El control por parte del Estado de las actividades de las personas ha ido en crecimiento ya que constantemente se crean nuevos registros de las más diversas actividades humanas; se crean registros de vehículos, de personas, de celulares, nacemos con registros y morimos con registros.
La actividad registral por parte del Estado es y ha sido parte del desplegado de poder que esta persona jurídica, de la que todos formamos parte ha intentado mostrar; por medio de la actividad registral el individuo se siente y es vigilado dentro de esta panóptico de la vida pública.
Recientemente el Estado en un intento más de regular la vida externad e sus pobladores emitió un mandato para que todos registremos nuestros celulares; la parte mala es que hubo miles de ellos a nombre del Presidente de la República o a nombre de un artista o deportista famoso; es decir la idea era genial para el freno de las extorsiones telefónicas, pero se les olvidó la pequeña parte (si es que es pequeña) de verificar la veracidad de la información aportada por las personas.

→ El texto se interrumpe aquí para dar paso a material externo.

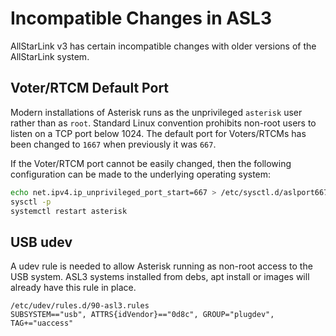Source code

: # Incompatible Changes in ASL3
AllStarLink v3 has certain incompatible changes with older
versions of the AllStarLink system.

## Voter/RTCM Default Port
Modern installations of Asterisk runs as the unprivileged `asterisk` user rather than
as `root`. Standard Linux convention prohibits non-root users to listen on a TCP
port below 1024. The default port for Voters/RTCMs has been changed to `1667` when
previously it was `667`.

If the Voter/RTCM port cannot be easily changed, then the following
configuration can be made to the underlying operating system:

```bash
echo net.ipv4.ip_unprivileged_port_start=667 > /etc/sysctl.d/aslport667.conf
sysctl -p
systemctl restart asterisk
```

## USB udev
A udev rule is needed to allow Asterisk running as non-root access to the USB system. ASL3 systems installed from debs, apt install or images will already have this rule in place.

```text
/etc/udev/rules.d/90-asl3.rules
SUBSYSTEM=="usb", ATTRS{idVendor}=="0d8c", GROUP="plugdev", TAG+="uaccess"
```
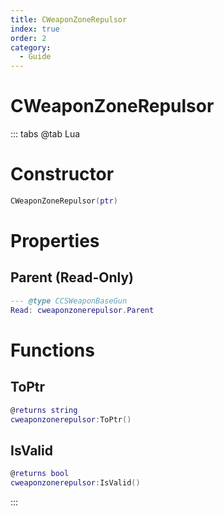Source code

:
 ```yaml
---
title: CWeaponZoneRepulsor
index: true
order: 2
category:
  - Guide
---
```


# CWeaponZoneRepulsor

::: tabs
@tab Lua
# Constructor
```lua
CWeaponZoneRepulsor(ptr)
```
# Properties
## Parent (Read-Only)
```lua
--- @type CCSWeaponBaseGun
Read: cweaponzonerepulsor.Parent
```
# Functions
## ToPtr
```lua
@returns string
cweaponzonerepulsor:ToPtr()
```
## IsValid
```lua
@returns bool
cweaponzonerepulsor:IsValid()
```

:::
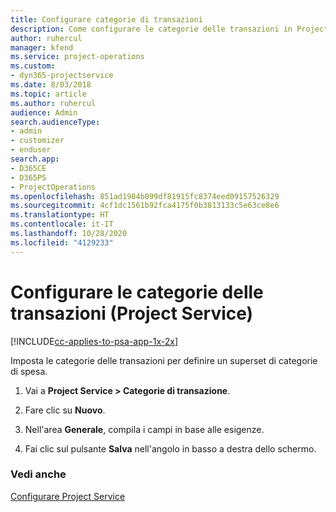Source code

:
 ```yaml
---
title: Configurare categorie di transazioni
description: Come configurare le categorie delle transazioni in Project Service
author: ruhercul
manager: kfend
ms.service: project-operations
ms.custom:
- dyn365-projectservice
ms.date: 8/03/2018
ms.topic: article
ms.author: ruhercul
audience: Admin
search.audienceType:
- admin
- customizer
- enduser
search.app:
- D365CE
- D365PS
- ProjectOperations
ms.openlocfilehash: 851ad1984b099df81915fc8374eed09157526329
ms.sourcegitcommit: 4cf1dc1561b92fca4175f0b3813133c5e63ce8e6
ms.translationtype: HT
ms.contentlocale: it-IT
ms.lasthandoff: 10/28/2020
ms.locfileid: "4129233"
---
```

# <a name="configure-transaction-categories-project-service"></a>Configurare le categorie delle transazioni (Project Service)

[!INCLUDE[cc-applies-to-psa-app-1x-2x](../includes/cc-applies-to-psa-app-1x-2x.md)]

Imposta le categorie delle transazioni per definire un superset di categorie di spesa.  
  
1.  Vai a **Project Service > Categorie di transazione**.  
  
2.  Fare clic su **Nuovo**.  
  
3.  Nell'area **Generale**, compila i campi in base alle esigenze.  
  
4.  Fai clic sul pulsante **Salva** nell'angolo in basso a destra dello schermo.  
  
### <a name="see-also"></a>Vedi anche  
 [Configurare Project Service](../psa/configure.md)
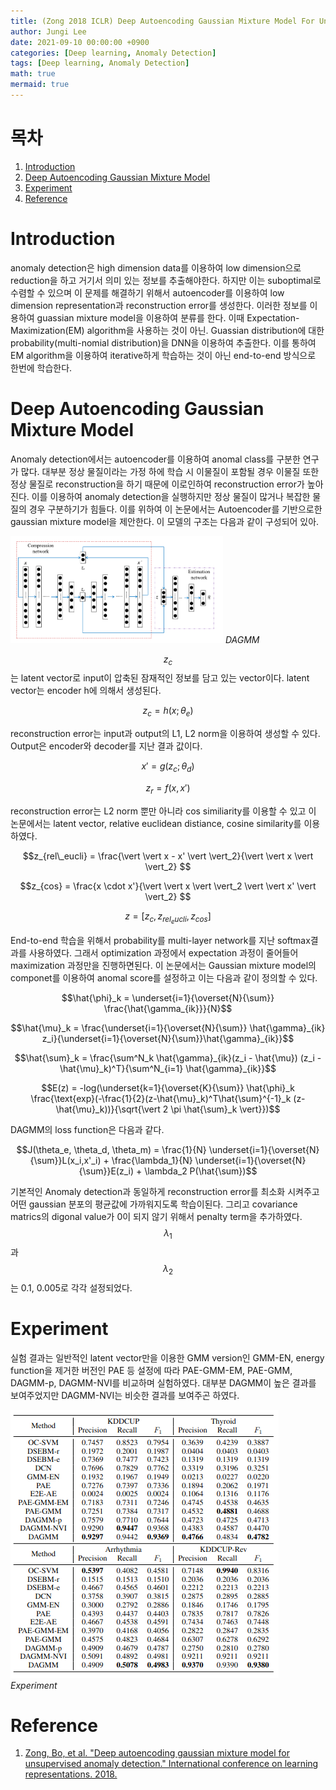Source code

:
```yaml
---
title: (Zong 2018 ICLR) Deep Autoencoding Gaussian Mixture Model For Unsupervised Anomaly Detection
author: Jungi Lee
date: 2021-09-10 00:00:00 +0900
categories: [Deep learning, Anomaly Detection]
tags: [Deep learning, Anomaly Detection]
math: true
mermaid: true
---
```

# 목차 
1. [Introduction](#introduction)  
1. [Deep Autoencoding Gaussian Mixture Model](#deep-autoencoding-gaussian-mixture-model)  
1. [Experiment](#experiment)  
1. [Reference](#reference)  

# Introduction

anomaly detection은 high dimension data를 이용하여 low dimension으로 reduction을 하고 거기서 의미 있는 정보를 추출해야한다. 하지만 이는 suboptimal로 수렴할 수 있으며 이 문제를 해결하기 위해서 autoencoder를 이용하여 low dimension representation과 reconstruction error를 생성한다. 이러한 정보를 이용하여 guassian mixture model을 이용하여 분류를 한다. 이때 Expectation-Maximization(EM) algorithm을 사용하는 것이 아닌. Guassian distribution에 대한 probability(multi-nomial distribution)을 DNN을 이용하여 추출한다. 이를 통하여 EM algorithm을 이용하여 iterative하게 학습하는 것이 아닌 end-to-end 방식으로 한번에 학습한다.

# Deep Autoencoding Gaussian Mixture Model

Anomaly detection에서는 autoencoder를 이용하여 anomal class를 구분한 연구가 많다. 대부분 정상 물질이라는 가정 하에 학습 시 이물질이 포함될 경우 이물질 또한 정상 물질로 reconstruction을 하기 때문에 이로인하여 reconstruction error가 높아진다. 이를 이용하여 anomaly detection을 실행하지만 정상 물질이 많거나 복잡한 물질의 경우 구분하기가 힘들다. 이를 위하여 이 논문에서는 Autoencoder를 기반으로한 gaussian mixture model을 제안한다. 이 모델의 구조는 다음과 같이 구성되어 있아.


![archi][archi]
_DAGMM_

$$z_c$$는 latent vector로 input이 압축된 잠재적인 정보를 담고 있는 vector이다. latent vector는 encoder h에 의해서 생성된다.

$$z_c = h(x; \theta_e)$$

reconstruction error는 input과 output의 L1, L2 norm을 이용하여 생성할 수 있다. Output은 encoder와 decoder를 지난 결과 값이다.

$$x' = g(z_c; \theta_d)$$

$$z_r = f(x,x')$$

reconstruction error는 L2 norm 뿐만 아니라 cos similiarity를 이용할 수 있고 이 논문에서는 latent vector, relative euclidean distiance, cosine similarity를 이용하였다.

$$z_{rel\_eucli} = \frac{\vert \vert x - x' \vert \vert_2}{\vert \vert x \vert \vert_2} $$

$$z_{cos} = \frac{x \cdot x'}{\vert \vert x \vert \vert_2 \vert \vert x' \vert \vert_2} $$

$$z= [z_c, z_{rel_eucli}, z_{cos}] $$

End-to-end 학습을 위해서 probability를 multi-layer network를 지난 softmax결과를 사용하였다. 그래서 optimization 과정에서 expectation 과정이 줄어들어 maximization 과정만을 진행하면된다. 이 논문에서는 Gaussian mixture model의 componet를 이용하여 anomal score를 설정하고 이는 다음과 같이 정의할 수 있다.

$$\hat{\phi}_k = \underset{i=1}{\overset{N}{\sum}} \frac{\hat{\gamma_{ik}}}{N}$$

$$\hat{\mu}_k = \frac{\underset{i=1}{\overset{N}{\sum}} \hat{\gamma}_{ik} z_i}{\underset{i=1}{\overset{N}{\sum}}\hat{\gamma}_{ik}}$$

$$\hat{\sum}_k = \frac{\sum^N_k \hat{\gamma}_{ik}(z_i - \hat{\mu}) (z_i - \hat{\mu}_k)^T}{\sum^N_{i=1} \hat{\gamma}_{ik}}$$

$$E(z) = -log(\underset{k=1}{\overset{K}{\sum}} \hat{\phi}_k \frac{\text{exp}(-\frac{1}{2}(z-\hat{\mu}_k)^T\hat{\sum}^{-1}_k (z- \hat{\mu}_k))}{\sqrt{\vert 2 \pi \hat{\sum}_k \vert}})$$

DAGMM의 loss function은 다음과 같다.

$$J(\theta_e, \theta_d, \theta_m) = \frac{1}{N} \underset{i=1}{\overset{N}{\sum}}L(x_i,x'_i) + \frac{\lambda_1}{N} \underset{i=1}{\overset{N}{\sum}}E(z_i) + \lambda_2 P(\hat{\sum})$$

기본적인 Anomaly detection과 동일하게 reconstruction error를 최소화 시켜주고 어떤 gaussian 분포의 평균값에 가까워지도록 학습이된다. 그리고 covariance matrics의 digonal value가 0이 되지 않기 위해서 penalty term을 추가하였다. $$\lambda_1$$과 $$\lambda_2$$는 0.1, 0.005로 각각 설정되었다.

# Experiment 

실험 결과는 일반적인 latent vector만을 이용한 GMM version인 GMM-EN, energy function을 제거한 버전인 PAE 등 설정에 따라 PAE-GMM-EM, PAE-GMM, DAGMM-p, DAGMM-NVI를 비교하며 실험하였다. 대부분 DAGMM이 높은 결과를 보여주었지만 DAGMM-NVI는 비슷한 결과를 보여주곤 하였다.

![exp][exp]
_Experiment_

# Reference
1. [Zong, Bo, et al. "Deep autoencoding gaussian mixture model for unsupervised anomaly detection." International conference on learning representations. 2018.][paper]

[paper]: https://sites.cs.ucsb.edu/~bzong/doc/iclr18-dagmm.pdf

[archi]: /assets/img/DNN/DAGMM/archi.png
[exp]: /assets/img/DNN/DAGMM/exp.png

La solución a los problemas de saber cuántos somos y a que nos dedicamos no puede estar basada en la buena fe de la población, la que sin duda alguna puede (como lo hizo) dar información falsa; la parte de los registros no solo es tener una base de datos sino que depende en gran medida de tener una base de datos fiable, que en consecuencia logre producir certeza a la población.
Vayamos más al fondo, un registro verdaderamente sirve para brindar seguridad o solo es la creación de más bases de datos para proveer a quienes las necesiten como por ejemplo ocurrió con la base del IFE.
Es el Estado quien debiera desplegar su poder de acción a efecto de verificar que todos los individuos al momento de entrar en una base de datos proporcionen información relevante y veraz, pues hacerlo como se hizo es tan absurdo como decirle a un delincuente “¿Por favor podrías pasar a la prisión para ser detenido?”, no imagino uno solo de ellos capaz de hacer semejante acto.
Los registros sirven, disuaden las malas conductas y nos permite ver quienes somos, el único requisito de su funcionamiento debiera ser QUE SEAN VERACES.